Stanislav Vallo: "You might be closed off by the sea. We have been closed off by ideologies and politics for several years". Photo: Jason Borg

Stanislav Vallo: "You might be closed off by the sea. We have been closed off by ideologies and politics for several years". Photo: Jason Borg

The new Slovak Ambassador to Malta presented his credentials yesterday and pledged to try and inject new life into the almost dormant economic relationship between the two countries.

"I'm an ambitious ambassador," Stanislav Vallo told The Times.

Business and trade between Malta and Slovakia is poor. Just 0.01 per cent of Slovakia's trade volume is done with Malta.
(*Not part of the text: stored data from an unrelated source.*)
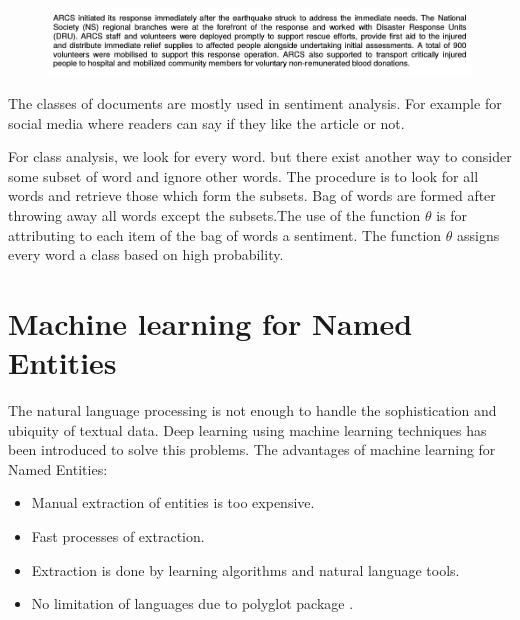 {\centering{$\theta$}

\centering{$\Updownarrow$}   

\begin{figure}[hbtp]
\centering
\includegraphics[scale=0.5]{images/report.png}\label{report}
\end{figure}

{\centering{$\Updownarrow$}}

{}

}
The classes of documents are mostly used in sentiment analysis. For example for social media where readers can say if they like the article or not.

For class analysis, we look for every word. but there exist another way to consider some subset of word and ignore other words.
The procedure is to look for all words and retrieve those which form the subsets.  Bag of words are formed after throwing away  all words except the subsets.The use of the function $\theta$  is for  attributing  to each item of the bag of words a sentiment. The function $\theta$  assigns every word a class based on high probability.


\section{Machine learning for Named Entities\label{Chapter2}}
The natural language processing is not enough to handle the sophistication and ubiquity of textual data. Deep learning using machine learning techniques has been introduced to solve this problems. The advantages of machine learning for Named Entities:
\begin{itemize}
\item Manual extraction of entities is too expensive.
\item Fast processes of extraction.
\item Extraction is done by learning algorithms and natural language tools.
\item No limitation of languages due to polyglot package .
\end{itemize}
The island doesn't figure in the list of 53 countries which have invested more than €1 million each in Slovakia. Just 100 to 150 Maltese visit Slovakia every year, statistics the ambassador deems "alarming".

"We really need to boost economic and commercial exchange," says Mr Vallo, who is also ambassador to Rome and San Marino.

During his visit to Malta, Mr Vallo will be visiting the Chamber of Commerce and Enterprise, the Federation of Industry, Malta Enterprise and the Malta Financial Services Authority.

Slovakia prepared itself well for EU membership, the ambassador said. The figures prove him right as the central European country has been attracting a lot of investment since joining the EU in 2004.

According to the World Bank, Slovakia had the fastest transforming business environment in the world in 2004, and already comparisons are being drawn with Ireland's economic transformation in the 1990s. Its capital, Bratislava, is gleaming with foreign investment. It has become the eastern European darling of the multinationals and foreign investment totalled some €2.2 billion last year, twice the amount attracted in 2004.

Slovakia's car manufacturing industry is booming, said Mr Vallo, who also sees a lot of opportunities in small and medium enterprise.

Several tourist centres, especially in the country's rich mountainous regions, have been privatised and there is a lot of scope for joint ventures, including with Maltese entrepreneurs, the ambassador feels.

Still, he admitted that several Slovaks were still reluctant to change.

"You might be closed off by the sea. We have been closed off by ideologies and politics for several years," he said, referring to his country's pre-independence days.

"It wasn't easy to get out of Czechoslovakia. Can you imagine how difficult it was for cultured people who couldn't go see Carreras sing in neighbouring Vienna?"